I cannot begin to document the plethora of inappropriateness and bullying that I experienced while I was in the Gate. Not all from Michael Colgan either. When it was him, with me, it was mostly behind closed doors. Constant touching of my thighs, back and very occasionally my bum while I sat beside him typing from his dictation. He made frequent comments about the size of my breasts and whether or not I’d contemplate a breast reduction, considering my small frame. He commented on other women and asked me if I thought they’d give blowjobs or what I thought that they fucked like. He showed me pictures of his girlfriend in her underwear and asked me what I thought of her ass. He would scream, swear and use physical intimidation if anything I did was deemed incompetent.

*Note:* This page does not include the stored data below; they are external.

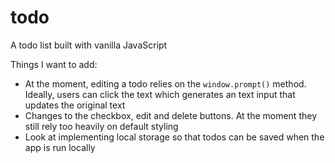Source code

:# todo

A todo list built with vanilla JavaScript

Things I want to add:
- At the moment, editing a todo relies on the ``window.prompt()`` method. Ideally, users can click the text which generates an text input that updates the original text
- Changes to the checkbox, edit and delete buttons. At the moment they still rely too heavily on default styling
- Look at implementing local storage so that todos can be saved when the app is run locally
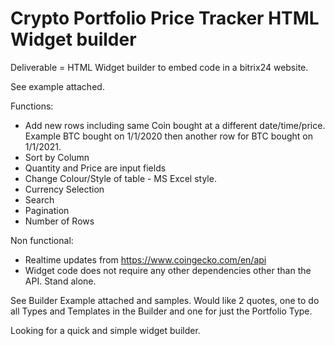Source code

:# Crypto Portfolio Price Tracker HTML Widget builder

Deliverable = HTML Widget builder to embed code in a bitrix24 website.

See example attached.

Functions:
- Add new rows including same Coin bought at a different date/time/price. Example BTC bought on 1/1/2020 then another row for BTC bought on 1/1/2021.
- Sort by Column
- Quantity and Price are input fields
- Change Colour/Style of table - MS Excel style.
- Currency Selection
- Search
- Pagination
- Number of Rows

Non functional:

- Realtime updates from https://www.coingecko.com/en/api
- Widget code does not require any other dependencies other than the API. Stand alone.

See Builder Example attached and samples. Would like 2 quotes, one to do all Types and Templates in the Builder and one for just the Portfolio Type.

Looking for a quick and simple widget builder.


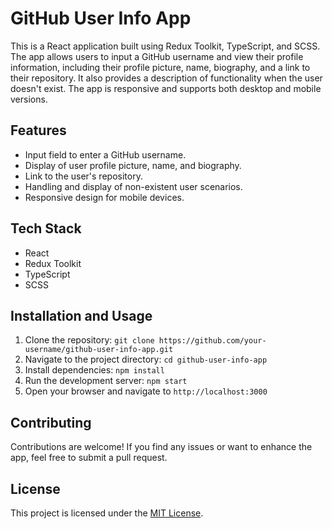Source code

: # GitHub User Info App

This is a React application built using Redux Toolkit, TypeScript, and SCSS. The app allows users to input a GitHub username and view their profile information, including their profile picture, name, biography, and a link to their repository. It also provides a description of functionality when the user doesn't exist. The app is responsive and supports both desktop and mobile versions.

## Features

- Input field to enter a GitHub username.
- Display of user profile picture, name, and biography.
- Link to the user's repository.
- Handling and display of non-existent user scenarios.
- Responsive design for mobile devices.

## Tech Stack

- React
- Redux Toolkit
- TypeScript
- SCSS

## Installation and Usage

1. Clone the repository: `git clone https://github.com/your-username/github-user-info-app.git`
2. Navigate to the project directory: `cd github-user-info-app`
3. Install dependencies: `npm install`
4. Run the development server: `npm start`
5. Open your browser and navigate to `http://localhost:3000`

## Contributing

Contributions are welcome! If you find any issues or want to enhance the app, feel free to submit a pull request.

## License

This project is licensed under the [MIT License](LICENSE).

And still, I quite liked Michael. We laughed all the time. He used to call me into his office and bitch about whoever had pissed him off that particular hour. He would read passages of Beckett to me. He showed me his letters from Friel and Pinter. Knowing I was a playwright and seeing my eyes light up and dance over his library of scripts, he told me that I could borrow whatever I liked. It was very confusing. Michael had an incredible ability to make you feel so important in one moment and then like dirt in the next.

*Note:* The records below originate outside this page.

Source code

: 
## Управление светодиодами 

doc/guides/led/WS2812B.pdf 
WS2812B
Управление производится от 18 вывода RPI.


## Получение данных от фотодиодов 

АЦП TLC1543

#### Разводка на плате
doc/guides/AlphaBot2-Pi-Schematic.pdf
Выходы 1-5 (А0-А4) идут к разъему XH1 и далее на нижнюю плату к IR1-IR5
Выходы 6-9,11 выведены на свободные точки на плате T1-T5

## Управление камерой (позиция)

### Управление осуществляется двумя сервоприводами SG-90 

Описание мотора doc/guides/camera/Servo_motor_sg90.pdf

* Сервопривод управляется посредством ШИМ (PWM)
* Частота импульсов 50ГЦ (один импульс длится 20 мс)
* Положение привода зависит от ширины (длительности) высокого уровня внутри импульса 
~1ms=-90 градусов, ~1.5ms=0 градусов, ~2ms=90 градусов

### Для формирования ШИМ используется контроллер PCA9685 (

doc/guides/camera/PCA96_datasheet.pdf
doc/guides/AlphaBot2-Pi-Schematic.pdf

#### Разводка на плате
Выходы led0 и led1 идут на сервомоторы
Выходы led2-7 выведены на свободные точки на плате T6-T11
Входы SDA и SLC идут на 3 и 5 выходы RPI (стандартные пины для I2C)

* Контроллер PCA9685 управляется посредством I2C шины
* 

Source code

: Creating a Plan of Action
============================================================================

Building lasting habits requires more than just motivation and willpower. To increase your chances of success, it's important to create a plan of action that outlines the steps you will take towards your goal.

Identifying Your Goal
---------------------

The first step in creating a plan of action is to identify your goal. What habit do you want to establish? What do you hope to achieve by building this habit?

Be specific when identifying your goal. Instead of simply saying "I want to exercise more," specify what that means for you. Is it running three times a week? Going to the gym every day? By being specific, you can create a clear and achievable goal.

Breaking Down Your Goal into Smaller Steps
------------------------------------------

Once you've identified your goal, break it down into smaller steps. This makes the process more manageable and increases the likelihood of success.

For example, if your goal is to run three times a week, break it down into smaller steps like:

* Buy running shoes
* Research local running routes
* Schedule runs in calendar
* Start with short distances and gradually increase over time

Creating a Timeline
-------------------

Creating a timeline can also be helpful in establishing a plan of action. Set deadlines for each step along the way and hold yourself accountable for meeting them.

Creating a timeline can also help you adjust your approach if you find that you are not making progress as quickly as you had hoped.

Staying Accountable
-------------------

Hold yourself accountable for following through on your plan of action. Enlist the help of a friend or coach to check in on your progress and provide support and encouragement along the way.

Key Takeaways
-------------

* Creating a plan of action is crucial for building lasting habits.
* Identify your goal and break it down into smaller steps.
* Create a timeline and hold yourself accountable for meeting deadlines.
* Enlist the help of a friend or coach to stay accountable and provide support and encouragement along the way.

The first time I realised how badly affected I had been by my experience at the Gate was after I came back from our tour to South Carolina. I experienced a lot of stress because I was Company Manager and had to act as PA to Michael when I was there. It was not all bad, but I had begun to experience frequent anxiety attacks where it felt like I couldn’t breathe. I would like to mention that the actor Bosco Hogan, who was on tour with us, was one of the only people I ever saw stick up for me with Michael. He is a gentleman and I will never forget his kindness.
A few months after we came home from the tour, an incident occurred that I was so hurt and embarrassed by that I tried to make a complaint about Michael to the Theatre Manager, David Quinlan.

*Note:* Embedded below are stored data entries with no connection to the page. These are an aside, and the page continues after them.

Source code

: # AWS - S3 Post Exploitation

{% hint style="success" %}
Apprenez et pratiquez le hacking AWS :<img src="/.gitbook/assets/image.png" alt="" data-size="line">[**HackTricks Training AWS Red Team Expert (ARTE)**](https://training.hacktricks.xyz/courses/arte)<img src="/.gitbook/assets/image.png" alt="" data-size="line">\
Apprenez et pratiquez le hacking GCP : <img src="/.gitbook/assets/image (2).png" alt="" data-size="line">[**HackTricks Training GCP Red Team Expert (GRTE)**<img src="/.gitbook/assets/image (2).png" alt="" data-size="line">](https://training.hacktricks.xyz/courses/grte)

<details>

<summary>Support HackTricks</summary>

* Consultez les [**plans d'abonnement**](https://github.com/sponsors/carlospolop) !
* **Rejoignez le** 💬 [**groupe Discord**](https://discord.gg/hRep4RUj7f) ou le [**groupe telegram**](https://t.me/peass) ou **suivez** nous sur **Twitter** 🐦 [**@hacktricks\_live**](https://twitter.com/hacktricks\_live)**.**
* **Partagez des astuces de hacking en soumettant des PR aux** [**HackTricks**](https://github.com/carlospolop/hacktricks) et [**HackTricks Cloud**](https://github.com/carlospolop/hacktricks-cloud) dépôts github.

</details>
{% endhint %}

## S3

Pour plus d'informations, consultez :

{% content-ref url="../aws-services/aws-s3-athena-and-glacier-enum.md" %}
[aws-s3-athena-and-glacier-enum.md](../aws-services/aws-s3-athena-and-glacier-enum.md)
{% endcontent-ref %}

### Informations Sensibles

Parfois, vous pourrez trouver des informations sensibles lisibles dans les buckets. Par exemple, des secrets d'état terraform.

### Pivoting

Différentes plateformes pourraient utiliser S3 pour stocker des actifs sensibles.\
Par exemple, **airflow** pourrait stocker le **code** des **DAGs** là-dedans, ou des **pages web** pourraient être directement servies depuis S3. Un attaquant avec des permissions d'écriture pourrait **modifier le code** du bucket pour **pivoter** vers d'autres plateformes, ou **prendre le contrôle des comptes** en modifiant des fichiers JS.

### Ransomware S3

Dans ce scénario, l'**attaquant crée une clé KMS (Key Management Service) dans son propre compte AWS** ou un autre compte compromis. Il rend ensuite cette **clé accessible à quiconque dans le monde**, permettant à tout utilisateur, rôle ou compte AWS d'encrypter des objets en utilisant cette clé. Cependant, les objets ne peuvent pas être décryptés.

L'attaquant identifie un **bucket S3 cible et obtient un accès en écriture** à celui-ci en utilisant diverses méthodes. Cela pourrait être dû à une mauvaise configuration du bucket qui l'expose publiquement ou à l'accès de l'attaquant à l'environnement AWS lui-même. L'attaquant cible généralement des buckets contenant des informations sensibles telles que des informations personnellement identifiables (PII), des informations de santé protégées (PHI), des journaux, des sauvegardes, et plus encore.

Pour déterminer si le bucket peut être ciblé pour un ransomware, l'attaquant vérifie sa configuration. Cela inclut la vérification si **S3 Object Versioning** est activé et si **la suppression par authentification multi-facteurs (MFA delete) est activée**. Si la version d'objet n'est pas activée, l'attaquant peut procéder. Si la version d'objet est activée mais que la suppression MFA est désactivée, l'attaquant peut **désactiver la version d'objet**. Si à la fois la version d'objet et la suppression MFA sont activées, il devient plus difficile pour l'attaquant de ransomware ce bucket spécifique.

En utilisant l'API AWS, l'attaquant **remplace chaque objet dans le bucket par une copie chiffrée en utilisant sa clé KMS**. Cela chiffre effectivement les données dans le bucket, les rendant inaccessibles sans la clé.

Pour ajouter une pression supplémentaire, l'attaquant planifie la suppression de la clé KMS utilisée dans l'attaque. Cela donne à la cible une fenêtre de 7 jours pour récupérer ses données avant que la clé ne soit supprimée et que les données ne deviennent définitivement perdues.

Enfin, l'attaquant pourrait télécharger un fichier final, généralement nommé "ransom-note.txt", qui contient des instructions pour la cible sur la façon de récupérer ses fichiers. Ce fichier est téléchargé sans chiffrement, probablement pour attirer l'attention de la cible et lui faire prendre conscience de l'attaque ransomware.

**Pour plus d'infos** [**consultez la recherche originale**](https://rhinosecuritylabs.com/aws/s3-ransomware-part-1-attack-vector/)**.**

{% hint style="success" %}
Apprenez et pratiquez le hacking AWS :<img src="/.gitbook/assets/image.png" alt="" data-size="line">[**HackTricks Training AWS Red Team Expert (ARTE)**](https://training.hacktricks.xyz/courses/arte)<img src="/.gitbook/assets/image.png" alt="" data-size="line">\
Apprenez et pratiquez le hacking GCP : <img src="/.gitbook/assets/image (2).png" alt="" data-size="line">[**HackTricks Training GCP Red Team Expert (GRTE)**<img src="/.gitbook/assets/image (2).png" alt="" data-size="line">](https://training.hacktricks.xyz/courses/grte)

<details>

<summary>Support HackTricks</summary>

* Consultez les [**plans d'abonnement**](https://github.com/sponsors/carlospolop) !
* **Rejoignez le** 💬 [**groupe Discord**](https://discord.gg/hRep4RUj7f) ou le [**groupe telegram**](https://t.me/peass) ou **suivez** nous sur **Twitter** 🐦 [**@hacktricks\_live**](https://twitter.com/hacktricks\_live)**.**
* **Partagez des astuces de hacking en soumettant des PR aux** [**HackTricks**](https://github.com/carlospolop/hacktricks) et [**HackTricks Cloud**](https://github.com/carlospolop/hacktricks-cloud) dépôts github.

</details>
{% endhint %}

On the day of the incident, I had organised auditions in the auditorium. Michael was in attendance, as were two prominent Irish actors acting as readers and the director of the play we were auditioning for. They were all men in their 40’s and 50’s. I brought the actor about to audition in and she took the stage. Everyone was still standing around talking and as I went to leave, Michael pulled me back, hard, by the jacket. He noticed it was new and asked me where I got it. He mentioned the colours, announcing to the room that I only ever wore black and that this new blue and white jacket was quite out of character for me. He asked me was it a Waterford jacket. I said I hadn’t a clue. He then drew his hand up high in the air, as if he was going to slap me. I put my hand out to stop him and said quietly, “Michael, don’t.” At this stage I imagined everyone was looking at us, but I didn’t take my eyes off him to check. Michael then said “Would you ever fuck off; I wasn’t going to hit you”. I smiled and turned on my heel to leave. The second I turned he walloped me on the ass. It caught me off guard and force of the slap caused me to stumble forward. I turned to look at him and the only word I could manage to say was his name.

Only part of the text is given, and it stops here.